(Collected data)
==================================================

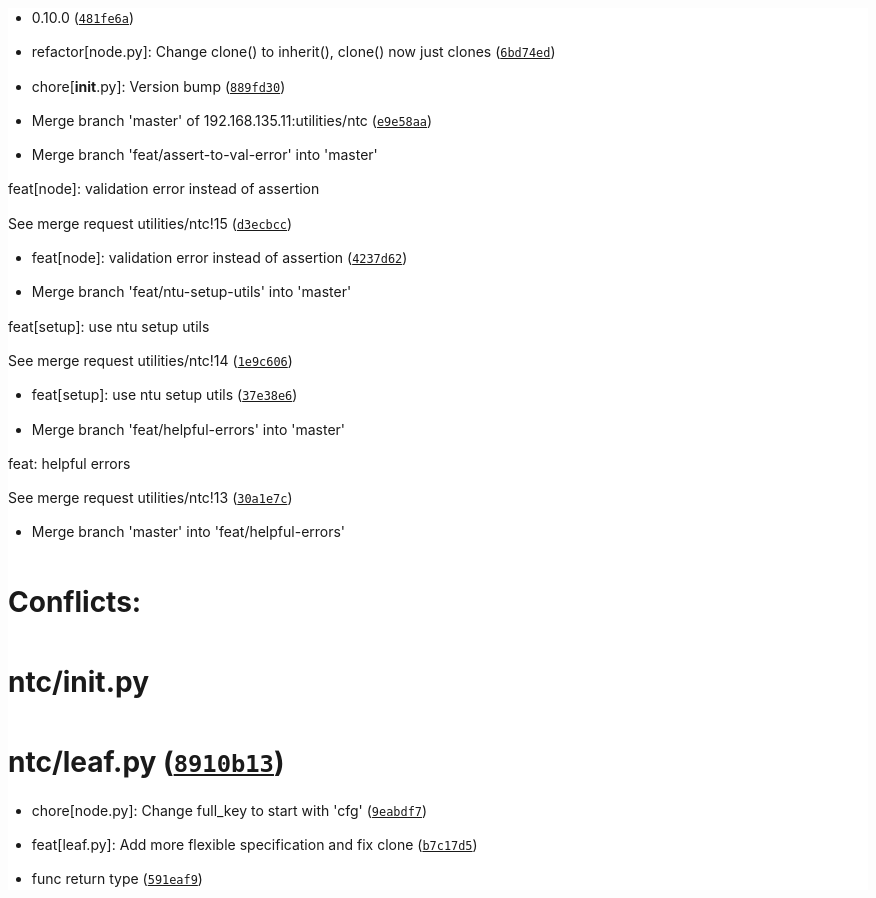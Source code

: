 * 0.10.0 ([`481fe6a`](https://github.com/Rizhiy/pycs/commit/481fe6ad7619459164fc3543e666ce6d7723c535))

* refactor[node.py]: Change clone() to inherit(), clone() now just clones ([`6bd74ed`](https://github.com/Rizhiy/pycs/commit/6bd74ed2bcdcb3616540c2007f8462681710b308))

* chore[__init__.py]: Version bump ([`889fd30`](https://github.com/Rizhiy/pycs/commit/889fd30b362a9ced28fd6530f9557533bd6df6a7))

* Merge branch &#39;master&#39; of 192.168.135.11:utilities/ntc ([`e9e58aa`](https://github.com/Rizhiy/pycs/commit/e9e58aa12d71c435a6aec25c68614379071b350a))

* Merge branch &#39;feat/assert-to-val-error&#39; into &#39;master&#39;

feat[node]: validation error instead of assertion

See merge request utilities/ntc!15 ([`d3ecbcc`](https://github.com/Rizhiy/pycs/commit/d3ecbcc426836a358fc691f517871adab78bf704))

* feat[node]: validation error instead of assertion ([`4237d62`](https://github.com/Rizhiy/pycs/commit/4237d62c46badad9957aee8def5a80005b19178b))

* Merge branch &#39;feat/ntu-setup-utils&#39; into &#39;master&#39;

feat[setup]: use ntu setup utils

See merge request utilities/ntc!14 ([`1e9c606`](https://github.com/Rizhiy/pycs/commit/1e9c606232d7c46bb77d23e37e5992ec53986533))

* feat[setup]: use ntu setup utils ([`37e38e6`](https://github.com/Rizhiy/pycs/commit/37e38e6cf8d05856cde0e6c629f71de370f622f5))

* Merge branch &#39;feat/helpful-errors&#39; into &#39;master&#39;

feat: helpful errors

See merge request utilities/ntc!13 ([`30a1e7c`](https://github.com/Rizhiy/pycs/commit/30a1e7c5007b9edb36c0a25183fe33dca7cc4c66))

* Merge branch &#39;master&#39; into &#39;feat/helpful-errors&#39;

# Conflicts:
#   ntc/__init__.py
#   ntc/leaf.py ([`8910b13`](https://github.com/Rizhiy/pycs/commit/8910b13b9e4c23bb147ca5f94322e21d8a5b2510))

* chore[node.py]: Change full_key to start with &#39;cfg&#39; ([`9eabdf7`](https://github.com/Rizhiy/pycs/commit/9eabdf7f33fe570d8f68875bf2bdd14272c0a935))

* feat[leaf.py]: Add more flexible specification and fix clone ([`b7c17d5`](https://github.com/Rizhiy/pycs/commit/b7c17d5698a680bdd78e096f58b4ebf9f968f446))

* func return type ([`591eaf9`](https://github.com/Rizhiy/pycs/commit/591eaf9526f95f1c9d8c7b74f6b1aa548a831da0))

==================================================

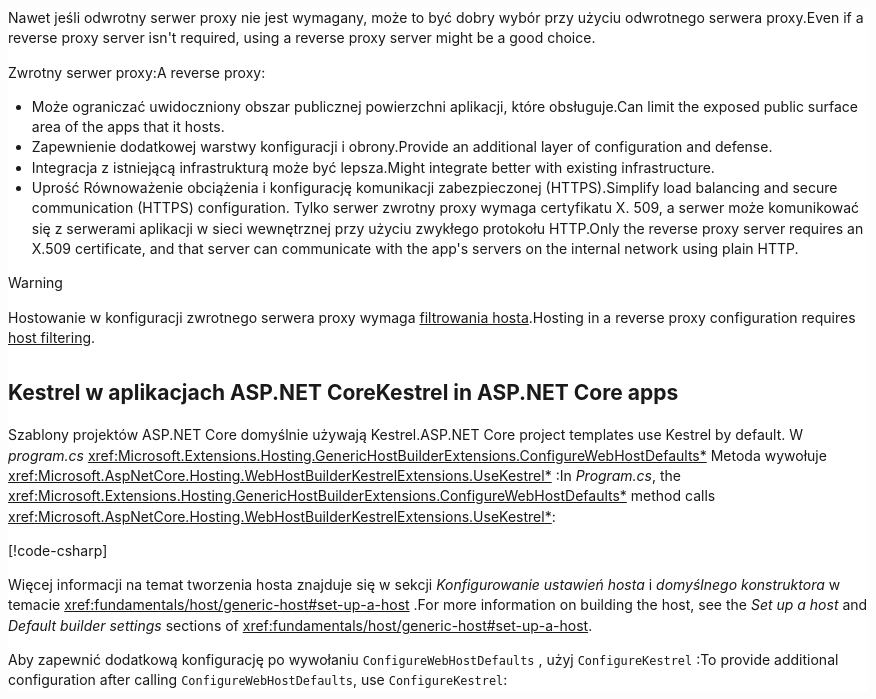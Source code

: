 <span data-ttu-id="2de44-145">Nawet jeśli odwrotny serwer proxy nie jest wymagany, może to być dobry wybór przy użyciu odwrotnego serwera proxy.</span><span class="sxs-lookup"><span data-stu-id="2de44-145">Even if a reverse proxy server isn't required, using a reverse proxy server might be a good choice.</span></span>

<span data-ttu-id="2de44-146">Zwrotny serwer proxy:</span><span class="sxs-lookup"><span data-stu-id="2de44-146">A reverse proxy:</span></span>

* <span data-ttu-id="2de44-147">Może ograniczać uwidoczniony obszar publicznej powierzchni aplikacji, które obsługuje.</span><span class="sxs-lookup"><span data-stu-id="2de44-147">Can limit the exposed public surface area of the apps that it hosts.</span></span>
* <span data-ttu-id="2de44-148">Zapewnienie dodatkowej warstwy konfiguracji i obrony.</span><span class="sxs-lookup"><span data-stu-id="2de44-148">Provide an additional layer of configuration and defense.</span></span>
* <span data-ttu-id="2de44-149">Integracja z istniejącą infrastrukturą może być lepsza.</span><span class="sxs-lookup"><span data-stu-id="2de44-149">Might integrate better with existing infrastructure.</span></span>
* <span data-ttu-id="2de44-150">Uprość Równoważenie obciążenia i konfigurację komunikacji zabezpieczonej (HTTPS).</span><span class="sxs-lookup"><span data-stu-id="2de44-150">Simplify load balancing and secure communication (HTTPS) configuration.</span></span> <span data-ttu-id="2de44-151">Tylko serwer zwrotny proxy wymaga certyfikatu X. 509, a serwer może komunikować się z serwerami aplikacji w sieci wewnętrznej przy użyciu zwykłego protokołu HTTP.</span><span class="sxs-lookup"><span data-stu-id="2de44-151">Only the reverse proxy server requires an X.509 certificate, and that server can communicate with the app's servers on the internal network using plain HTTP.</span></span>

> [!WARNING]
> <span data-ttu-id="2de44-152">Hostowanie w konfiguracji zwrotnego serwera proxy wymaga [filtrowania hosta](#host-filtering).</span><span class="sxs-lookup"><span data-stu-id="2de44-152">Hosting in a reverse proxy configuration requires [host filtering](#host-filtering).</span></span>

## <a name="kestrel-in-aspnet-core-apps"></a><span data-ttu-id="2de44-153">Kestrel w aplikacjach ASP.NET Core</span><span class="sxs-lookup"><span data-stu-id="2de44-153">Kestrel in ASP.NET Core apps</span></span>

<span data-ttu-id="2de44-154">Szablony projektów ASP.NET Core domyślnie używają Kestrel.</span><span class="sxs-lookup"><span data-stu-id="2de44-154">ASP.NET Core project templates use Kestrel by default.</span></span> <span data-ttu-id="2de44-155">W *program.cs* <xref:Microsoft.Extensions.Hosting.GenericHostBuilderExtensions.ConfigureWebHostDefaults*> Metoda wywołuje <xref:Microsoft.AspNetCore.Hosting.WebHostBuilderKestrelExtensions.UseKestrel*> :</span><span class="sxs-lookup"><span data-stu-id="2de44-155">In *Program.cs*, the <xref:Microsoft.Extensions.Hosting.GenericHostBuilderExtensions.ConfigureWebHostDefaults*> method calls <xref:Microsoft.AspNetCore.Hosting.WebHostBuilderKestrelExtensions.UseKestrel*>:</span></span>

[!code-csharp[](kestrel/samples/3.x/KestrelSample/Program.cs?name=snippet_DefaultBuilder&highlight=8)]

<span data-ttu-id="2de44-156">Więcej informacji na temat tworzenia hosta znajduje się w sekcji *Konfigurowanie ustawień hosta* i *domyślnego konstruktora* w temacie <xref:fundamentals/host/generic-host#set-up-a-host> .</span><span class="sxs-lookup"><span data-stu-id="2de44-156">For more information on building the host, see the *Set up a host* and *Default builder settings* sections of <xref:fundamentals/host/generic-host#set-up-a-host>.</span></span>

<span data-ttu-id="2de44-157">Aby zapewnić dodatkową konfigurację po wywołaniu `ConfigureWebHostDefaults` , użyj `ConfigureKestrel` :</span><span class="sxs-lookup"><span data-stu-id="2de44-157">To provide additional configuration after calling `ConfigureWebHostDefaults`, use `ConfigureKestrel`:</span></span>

==================================================

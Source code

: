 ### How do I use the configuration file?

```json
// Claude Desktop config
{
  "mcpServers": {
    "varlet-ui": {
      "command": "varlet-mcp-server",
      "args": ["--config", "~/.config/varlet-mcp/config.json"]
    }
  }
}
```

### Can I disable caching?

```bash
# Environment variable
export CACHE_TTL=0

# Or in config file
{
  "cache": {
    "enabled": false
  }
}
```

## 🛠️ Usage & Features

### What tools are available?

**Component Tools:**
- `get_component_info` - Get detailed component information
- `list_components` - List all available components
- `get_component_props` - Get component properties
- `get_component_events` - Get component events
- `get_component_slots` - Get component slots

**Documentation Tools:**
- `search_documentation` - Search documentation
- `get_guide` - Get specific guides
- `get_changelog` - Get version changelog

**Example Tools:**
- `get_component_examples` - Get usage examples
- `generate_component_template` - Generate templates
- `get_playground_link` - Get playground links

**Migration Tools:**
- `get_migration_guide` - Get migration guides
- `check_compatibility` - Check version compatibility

==================================================

- **EXERCISE INSTRUCTIONS**: Please show each line in the records above that contains "konfigurację".

- **EXERCISE RESPONSE**:
* <span data-ttu-id="2de44-150">Uprość Równoważenie obciążenia i konfigurację komunikacji zabezpieczonej (HTTPS).</span><span class="sxs-lookup"><span data-stu-id="2de44-150">Simplify load balancing and secure communication (HTTPS) configuration.</span></span> <span data-ttu-id="2de44-151">Tylko serwer zwrotny proxy wymaga certyfikatu X. 509, a serwer może komunikować się z serwerami aplikacji w sieci wewnętrznej przy użyciu zwykłego protokołu HTTP.</span><span class="sxs-lookup"><span data-stu-id="2de44-151">Only the reverse proxy server requires an X.509 certificate, and that server can communicate with the app's servers on the internal network using plain HTTP.</span></span>
<span data-ttu-id="2de44-157">Aby zapewnić dodatkową konfigurację po wywołaniu `ConfigureWebHostDefaults` , użyj `ConfigureKestrel` :</span><span class="sxs-lookup"><span data-stu-id="2de44-157">To provide additional configuration after calling `ConfigureWebHostDefaults`, use `ConfigureKestrel`:</span></span>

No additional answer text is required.